START SOURCE MATERIAL

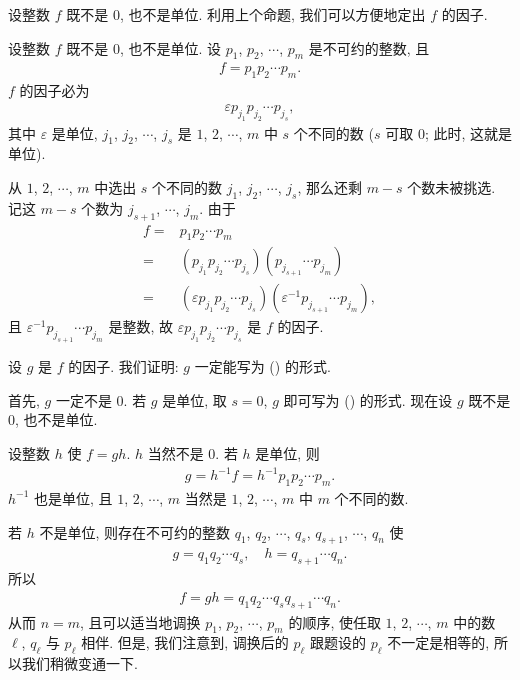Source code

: 设整数 $f$ 既不是 $0$, 也不是单位. 利用上个命题, 我们可以方便地定出 $f$ 的因子.

\begin{proposition}
    设整数 $f$ 既不是 $0$, 也不是单位. 设 $p_1$, $p_2$, $\cdots$, $p_m$ 是不可约的整数, 且
    \begin{align*}
        f = p_1 p_2 \cdots p_m.
    \end{align*}
    $f$ 的因子必为
    \begin{align*}
        \varepsilon p_{j_1} p_{j_2} \cdots p_{j_s} \tag*{(\myStar)},
    \end{align*}
    其中 $\varepsilon$ 是单位, $j_1$, $j_2$, $\cdots$, $j_s$ 是 $1$, $2$, $\cdots$, $m$ 中 $s$ 个不同的数 ($s$ 可取 $0$; 此时, 这就是单位).
\end{proposition}

\begin{pf}
    从 $1$, $2$, $\cdots$, $m$ 中选出 $s$ 个不同的数 $j_1$, $j_2$, $\cdots$, $j_s$, 那么还剩 $m-s$ 个数未被挑选. 记这 $m-s$ 个数为 $j_{s+1}$, $\cdots$, $j_m$. 由于
    \begin{align*}
        f
        = {} & p_1 p_2 \cdots p_m                                                                          \\
        = {} & (p_{j_1} p_{j_2} \cdots p_{j_s}) (p_{j_{s+1}} \cdots p_{j_m})                               \\
        = {} & (\varepsilon p_{j_1} p_{j_2} \cdots p_{j_s}) (\varepsilon^{-1} p_{j_{s+1}} \cdots p_{j_m}),
    \end{align*}
    且 $\varepsilon^{-1} p_{j_{s+1}} \cdots p_{j_m}$ 是整数, 故 $\varepsilon p_{j_1} p_{j_2} \cdots p_{j_s}$ 是 $f$ 的因子.

    设 $g$ 是 $f$ 的因子. 我们证明: $g$ 一定能写为 (\myStar) 的形式.

    首先, $g$ 一定不是 $0$. 若 $g$ 是单位, 取 $s = 0$, $g$ 即可写为 (\myStar) 的形式. 现在设 $g$ 既不是 $0$, 也不是单位.

    设整数 $h$ 使 $f = gh$. $h$ 当然不是 $0$. 若 $h$ 是单位, 则
    \begin{align*}
        g = h^{-1} f = h^{-1} p_1 p_2 \cdots p_m.
    \end{align*}
    $h^{-1}$ 也是单位, 且 $1$, $2$, $\cdots$, $m$ 当然是 $1$, $2$, $\cdots$, $m$ 中 $m$ 个不同的数.

    若 $h$ 不是单位, 则存在不可约的整数 $q_1$, $q_2$, $\cdots$, $q_s$, $q_{s+1}$, $\cdots$, $q_n$ 使
    \begin{align*}
        g = q_1 q_2 \cdots q_s, \quad h = q_{s+1} \cdots q_n.
    \end{align*}
    所以
    \begin{align*}
        f = gh = q_1 q_2 \cdots q_s q_{s+1} \cdots q_n.
    \end{align*}
    从而 $n = m$, 且可以适当地调换 $p_1$, $p_2$, $\cdots$, $p_m$ 的顺序, 使任取 $1$, $2$, $\cdots$, $m$ 中的数 $\ell$, $q_\ell$ 与 $p_\ell$ 相伴. 但是, 我们注意到, 调换后的 $p_{\ell}$ 跟题设的 $p_{\ell}$ 不一定是相等的, 所以我们稍微变通一下.


\end{pf}
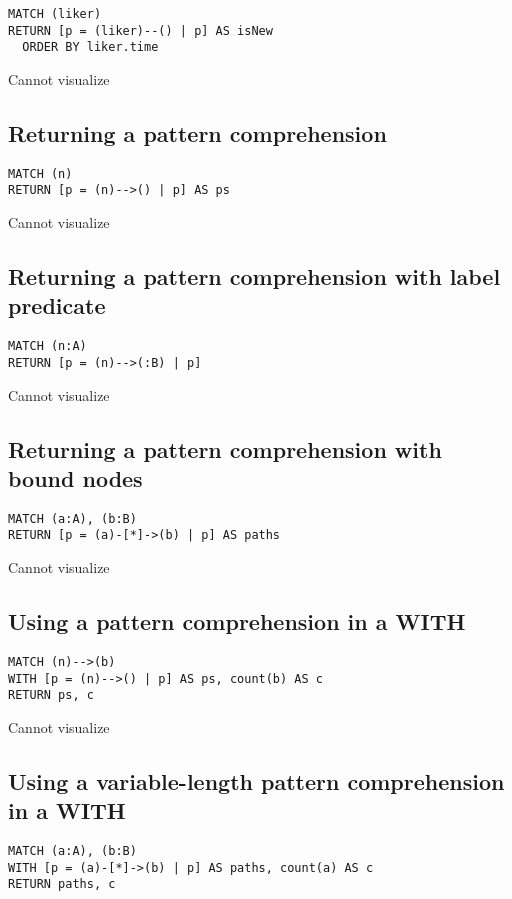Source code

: \begin{lstlisting}
MATCH (liker)
RETURN [p = (liker)--() | p] AS isNew
  ORDER BY liker.time
\end{lstlisting}

Cannot visualize
\subsection{Returning a pattern comprehension}

\begin{lstlisting}
MATCH (n)
RETURN [p = (n)-->() | p] AS ps
\end{lstlisting}

Cannot visualize
\subsection{Returning a pattern comprehension with label predicate}

\begin{lstlisting}
MATCH (n:A)
RETURN [p = (n)-->(:B) | p]
\end{lstlisting}

Cannot visualize
\subsection{Returning a pattern comprehension with bound nodes}

\begin{lstlisting}
MATCH (a:A), (b:B)
RETURN [p = (a)-[*]->(b) | p] AS paths
\end{lstlisting}

Cannot visualize
\subsection{Using a pattern comprehension in a WITH}

\begin{lstlisting}
MATCH (n)-->(b)
WITH [p = (n)-->() | p] AS ps, count(b) AS c
RETURN ps, c
\end{lstlisting}

Cannot visualize
\subsection{Using a variable-length pattern comprehension in a WITH}

\begin{lstlisting}
MATCH (a:A), (b:B)
WITH [p = (a)-[*]->(b) | p] AS paths, count(a) AS c
RETURN paths, c
\end{lstlisting}

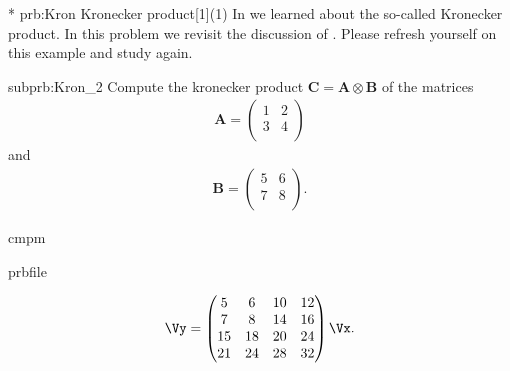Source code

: \renewcommand{\ProblemName}{Kronecker}

\begin{samproblem}*
  {prb:Kron}
  {Kronecker product}[1](1)
  {
    In  we learned about the so-called Kronecker product.
    In this problem we revisit the
    discussion of . Please refresh yourself on this example and
    study  again.
  }

\begin{subproblem}{subprb:Kron_2}
  Compute the kronecker product
  $\mathbf{C} = \mathbf{A} \otimes \mathbf{B}$ of the matrices
\begin{align*}
  \mathbf{A} = \begin{pmatrix}
         1 & 2   \\
         3 & 4   \\
       \end{pmatrix}
\end{align*}
and
\begin{align*}
\mathbf{B}=\begin{pmatrix}
         5 & 6   \\
         7 & 8   \\
       \end{pmatrix}.
\end{align*}

\begin{samwriteprbpart}{cmpm}
  \begin{writeverbatim}{prbfile}
    \begin{samsolution}
      \begin{align*}
\Vy=\begin{pmatrix}
         5 & 6 & 10 & 12  \\
         7 & 8 & 14 & 16  \\
         15 & 18 & 20 & 24  \\
         21 & 24 & 28 & 32  \\
       \end{pmatrix}\Vx.
        \end{align*}
      \end{samsolution}
    \end{writeverbatim}
  \end{samwriteprbpart}
\end{subproblem}


\end{samproblem}
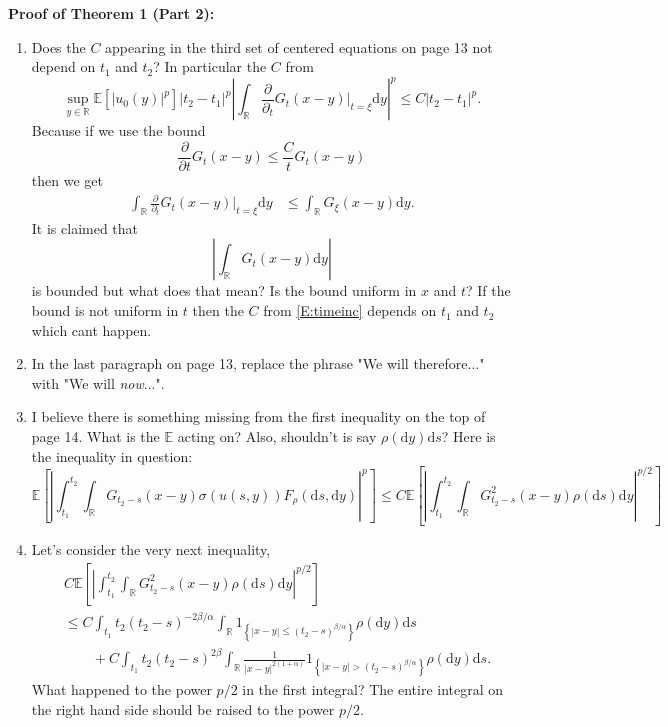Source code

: \documentclass[a4paper,11pt]{article}
\numberwithin{equation}{section}
\numberwithin{equation}{section}
\theoremstyle{plain}
\theoremstyle{definition}
\newcommand{\ud}{\ensuremath{\mathrm{d} }}
\newcommand{\R}{\mathbb{R}}
\begin{document}
\textbf{Proof of Theorem 1 (Part 2):}
\begin{enumerate}
	\item
Does the $C$ appearing in the third set of centered equations on page 13 not depend on $t_1$ and $t_2$? In particular the $C$ from 
	\begin{equation}\label{E:timeinc}
		\sup_{y\in\R} \mathbb{E}\left[|u_0(y)|^p\right]|t_2-t_1|^p \left| \int_{\R} \frac{\partial}{\partial_t} G_t(x-y) \vert_{t=\xi} \ud y \right|^p \le C|t_2-t_1|^p.
	\end{equation} 
Because if we use the bound 
	\[
		\frac{\partial}{\partial t}G_t(x-y) \le \frac{C}{t}G_t(x-y)
	\]
then we get
	\begin{align*}
		\int_{\R} \frac{\partial}{\partial_t} G_t(x-y) \vert_{t=\xi} \ud y  &\le \int_{\R}  G_\xi(x-y) \ud y.
	\end{align*}
It is claimed that 
	\[
	\left|\int_{\R}  G_t(x-y) \ud y \right|
	\]
is bounded but what does that mean? Is the bound uniform in $x$ and $t$? If the bound is not uniform in $t$ then the $C$ from \eqref{E:timeinc} depends on $t_1$ and $t_2$ which cant happen. 

	\item
In the last paragraph on page 13, replace the phrase "We will therefore..." with "We will \textit{now}...".

	\item
I believe there is something missing from the first inequality on the top of page 14. What is the $\mathbb{E}$ acting on? Also, shouldn't is say $\rho(\ud y) \ud s$? Here is the inequality in question:
	\[
		\mathbb{E}\left[ \left| \int_{t_1}^{t_2} \int_{\R} G_{t_2-s}(x-y)\sigma(u(s,y))F_{\rho}(\ud s, \ud y) \right|^p \right] \le C \mathbb{E} \left[ \left| \int_{t_1}^{t_2} \int_{\R} G^2_{t_2-s}(x-y)\rho(\ud s) \ud y \right|^{p/2} \right]
	\]
	
	\item 
Let's consider the very next inequality,
	\begin{align*}
		&C \mathbb{E} \left[ \left| \int_{t_1}^{t_2} \int_{\R} G^2_{t_2-s}(x-y)\rho(\ud s) \ud y \right|^{p/2} \right] 
	\\ & \le C \int_{t_1}{t_2} (t_2 - s)^{-2\beta/\alpha} \int_{\R}1_{\left\{ |x-y| \le (t_2-s)^{\beta / \alpha} \right\}}\rho(\ud y) \ud s 
	\\ & \quad \quad + C \int_{t_1}{t_2} (t_2-s)^{2\beta} \int_{\R} \frac{1}{|x-y|^{2(1+\alpha)}}1_{\left\{ |x-y| > (t_2-s)^{\beta / \alpha} \right\}} \rho(\ud y) \ud s.
	\end{align*}
What happened to the power $p/2$ in the first integral? The entire integral on the right hand side should be raised to the power $p/2$.


\end{enumerate}
\end{document}
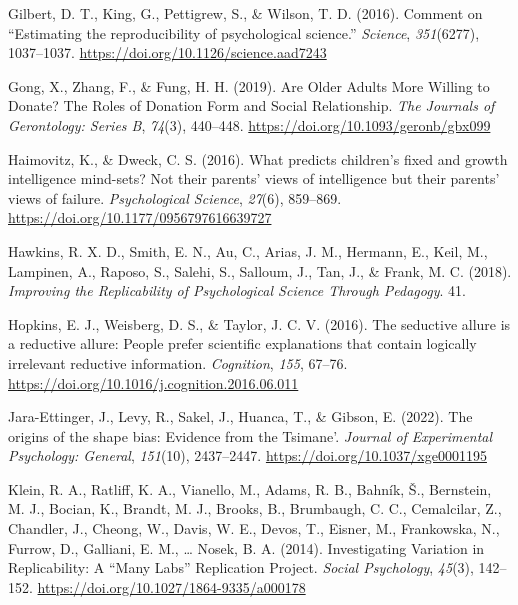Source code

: \documentclass[
  english,
  a4paper,
]{article}
\newlength{\cslhangindent}
\newenvironment{CSLReferences}[2] %
{\begin{list}{}{%
			\setlength{\itemindent}{0pt}
			\setlength{\leftmargin}{0pt}
			\setlength{\parsep}{0pt}
			\ifodd #1
			\setlength{\leftmargin}{\cslhangindent}
			\setlength{\itemindent}{-1\cslhangindent}
			\fi
			\setlength{\itemsep}{#2\baselineskip}}}
	{\end{list}}
\begin{document}
\begin{CSLReferences}{1}{0}
Gilbert, D. T., King, G., Pettigrew, S., \& Wilson, T. D. (2016). Comment on {``{Estimating} the reproducibility of psychological science.''} \emph{Science}, \emph{351}(6277), 1037--1037. \url{https://doi.org/10.1126/science.aad7243}

Gong, X., Zhang, F., \& Fung, H. H. (2019). Are {Older Adults More Willing} to {Donate}? {The Roles} of {Donation Form} and {Social Relationship}. \emph{The Journals of Gerontology: Series B}, \emph{74}(3), 440--448. \url{https://doi.org/10.1093/geronb/gbx099}

Haimovitz, K., \& Dweck, C. S. (2016). What predicts children's fixed and growth intelligence mind-sets? {Not} their parents' views of intelligence but their parents' views of failure. \emph{Psychological Science}, \emph{27}(6), 859--869. \url{https://doi.org/10.1177/0956797616639727}

Hawkins, R. X. D., Smith, E. N., Au, C., Arias, J. M., Hermann, E., Keil, M., Lampinen, A., Raposo, S., Salehi, S., Salloum, J., Tan, J., \& Frank, M. C. (2018). \emph{Improving the {Replicability} of {Psychological Science Through Pedagogy}}. 41.

Hopkins, E. J., Weisberg, D. S., \& Taylor, J. C. V. (2016). The seductive allure is a reductive allure: {People} prefer scientific explanations that contain logically irrelevant reductive information. \emph{Cognition}, \emph{155}, 67--76. \url{https://doi.org/10.1016/j.cognition.2016.06.011}

Jara-Ettinger, J., Levy, R., Sakel, J., Huanca, T., \& Gibson, E. (2022). The origins of the shape bias: {Evidence} from the {Tsimane}'. \emph{Journal of Experimental Psychology: General}, \emph{151}(10), 2437--2447. \url{https://doi.org/10.1037/xge0001195}

Klein, R. A., Ratliff, K. A., Vianello, M., Adams, R. B., Bahník, Š., Bernstein, M. J., Bocian, K., Brandt, M. J., Brooks, B., Brumbaugh, C. C., Cemalcilar, Z., Chandler, J., Cheong, W., Davis, W. E., Devos, T., Eisner, M., Frankowska, N., Furrow, D., Galliani, E. M., \ldots{} Nosek, B. A. (2014). Investigating {Variation} in {Replicability}: {A} {``{Many Labs}''} {Replication Project}. \emph{Social Psychology}, \emph{45}(3), 142--152. \url{https://doi.org/10.1027/1864-9335/a000178}


\end{CSLReferences}
\end{document}
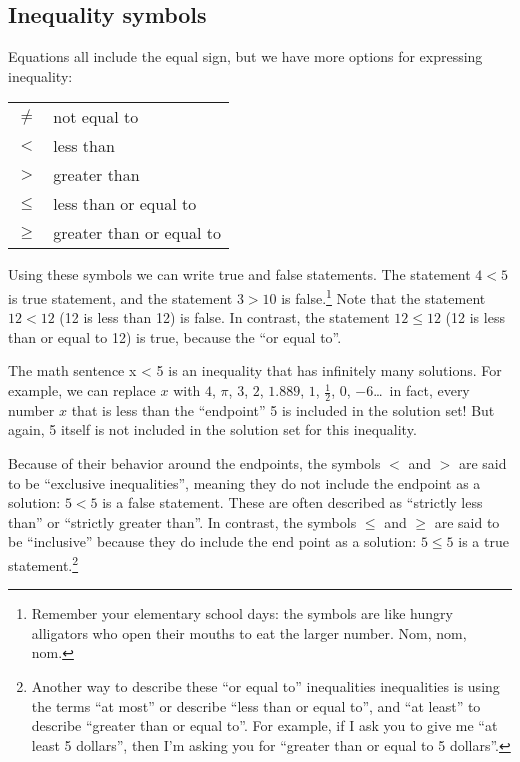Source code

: \subsection{Inequality symbols}

Equations all include the equal sign, but we have more options for expressing inequality:

\begin{center}
\begin{tabular}{cl}
$\neq$	& not equal to\\
$<$	& less than\\
$>$	& greater than\\
$\leq$	& less than or equal to\\
$\geq$	& greater than or equal to
\end{tabular}
\end{center}

Using these symbols we can write true and false statements. The statement $4<5$ is true statement, and the statement $3>10$ is false.\footnote{Remember your elementary school days: the symbols are like hungry alligators who open their mouths to eat the larger number. Nom, nom, nom.} Note that the statement $12<12$ (12 is less than 12) is false. In contrast, the statement $12 \leq 12$ (12 is less than or equal to 12) is true, because the ``or equal to''.

The math sentence x < 5 is an inequality that has infinitely many solutions. For example, we can replace $x$ with $4$, $\pi$, $3$, $2$, $1.889$, $1$, $\frac{1}{2}$, $0$, $-6$\ldots\ in fact, every number $x$ that is less than the ``endpoint'' 5 is included in the solution set! But again, 5 itself is not included in the solution set for this inequality.

Because of their behavior around the endpoints, the symbols $<$ and $>$ are said to be ``exclusive inequalities'', meaning they do not include the endpoint as a solution: $5<5$ is a false statement. These are often described as ``strictly less than'' or ``strictly greater than''. In contrast, the symbols $\leq$ and $\geq$ are said to be ``inclusive'' because they do include the end point as a solution: $5 \leq 5$ is a true statement.\footnote{Another way to describe these ``or equal to'' inequalities inequalities is using the terms ``at most'' or describe ``less than or equal to'', and ``at least'' to describe ``greater than or equal to''. For example, if I ask you to give me ``at least 5 dollars'', then I'm asking you for ``greater than or equal to 5 dollars''.}

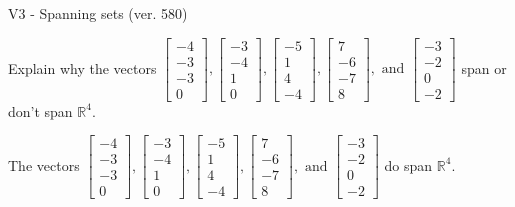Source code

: \begin{exercise}
  \begin{exerciseTitle}V3 - Spanning sets (ver. 580)\end{exerciseTitle}
  \begin{exerciseStatement}
    Explain why the vectors \(\left[\begin{array}{r}
-4 \\
-3 \\
-3 \\
0
\end{array}\right] , \left[\begin{array}{r}
-3 \\
-4 \\
1 \\
0
\end{array}\right] , \left[\begin{array}{r}
-5 \\
1 \\
4 \\
-4
\end{array}\right] , \left[\begin{array}{r}
7 \\
-6 \\
-7 \\
8
\end{array}\right] , \text{ and } \left[\begin{array}{r}
-3 \\
-2 \\
0 \\
-2
\end{array}\right]\) span or don't span \(\mathbb{R}^4\). 
	


  \end{exerciseStatement}
  \begin{exerciseAnswer}
   The vectors \(\left[\begin{array}{r}
-4 \\
-3 \\
-3 \\
0
\end{array}\right] , \left[\begin{array}{r}
-3 \\
-4 \\
1 \\
0
\end{array}\right] , \left[\begin{array}{r}
-5 \\
1 \\
4 \\
-4
\end{array}\right] , \left[\begin{array}{r}
7 \\
-6 \\
-7 \\
8
\end{array}\right] , \text{ and } \left[\begin{array}{r}
-3 \\
-2 \\
0 \\
-2
\end{array}\right]\) 
  	 do  
	span \(\mathbb{R}^4\).
  



\end{exerciseAnswer}
\end{exercise}
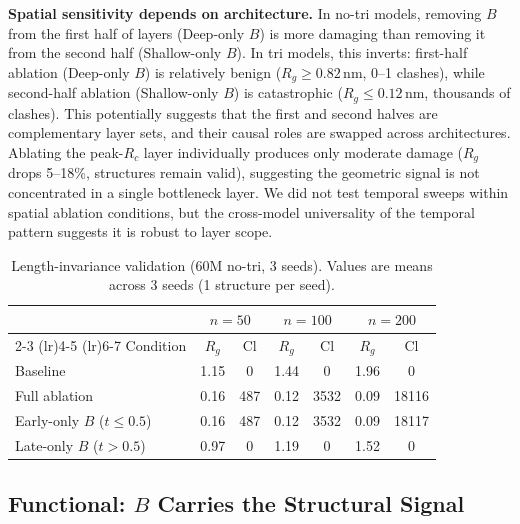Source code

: \documentclass{article}
\begin{document}
\textbf{Spatial sensitivity depends on architecture.}
In no-tri models, removing $B$ from the first half of layers (Deep-only $B$) is more damaging than removing it from the second half (Shallow-only $B$).
In tri models, this inverts: first-half ablation (Deep-only $B$) is relatively benign ($R_g \geq 0.82$\,nm, 0--1 clashes), while second-half ablation (Shallow-only $B$) is catastrophic ($R_g \leq 0.12$\,nm, thousands of clashes).
This potentially suggests that the first and second halves are complementary layer sets, and their causal roles are swapped across architectures.
Ablating the peak-$R_c$ layer individually produces only moderate damage ($R_g$ drops 5--18\%, structures remain valid), suggesting the geometric signal is not concentrated in a single bottleneck layer.
We did not test temporal sweeps within spatial ablation conditions, but the cross-model universality of the temporal pattern suggests it is robust to layer scope.

\begin{table}[h]
    \centering
    \caption{Length-invariance validation (60M no-tri, 3 seeds). Values are means across 3 seeds (1 structure per seed).}
    \label{tab:multilength}
    \begin{tabular}{lcccccc}
        \toprule
        & \multicolumn{2}{c}{\textbf{$n{=}50$}} & \multicolumn{2}{c}{\textbf{$n{=}100$}} & \multicolumn{2}{c}{\textbf{$n{=}200$}} \\
        \cmidrule(lr){2-3} \cmidrule(lr){4-5} \cmidrule(lr){6-7}
        Condition & $R_g$ & Cl & $R_g$ & Cl & $R_g$ & Cl \\
        \midrule
        Baseline & 1.15 & 0 & 1.44 & 0 & 1.96 & 0 \\
        Full ablation & 0.16 & 487 & 0.12 & 3532 & 0.09 & 18116 \\
        Early-only $B$ ($t{\leq}0.5$) & 0.16 & 487 & 0.12 & 3532 & 0.09 & 18117 \\
        Late-only $B$ ($t{>}0.5$) & 0.97 & 0 & 1.19 & 0 & 1.52 & 0 \\
        \bottomrule
    \end{tabular}
\end{table}

\subsection{Functional: $B$ Carries the Structural Signal}
\label{sec:functional}
\end{document}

END SOURCE MATERIAL

• **TASK ITEM**
Lines with the word "depends" in them should be copied from the preceding records.

• **RESPONSE BOX**
is bounded but what does that mean? Is the bound uniform in $x$ and $t$? If the bound is not uniform in $t$ then the $C$ from \eqref{E:timeinc} depends on $t_1$ and $t_2$ which cant happen. 
\textbf{Spatial sensitivity depends on architecture.}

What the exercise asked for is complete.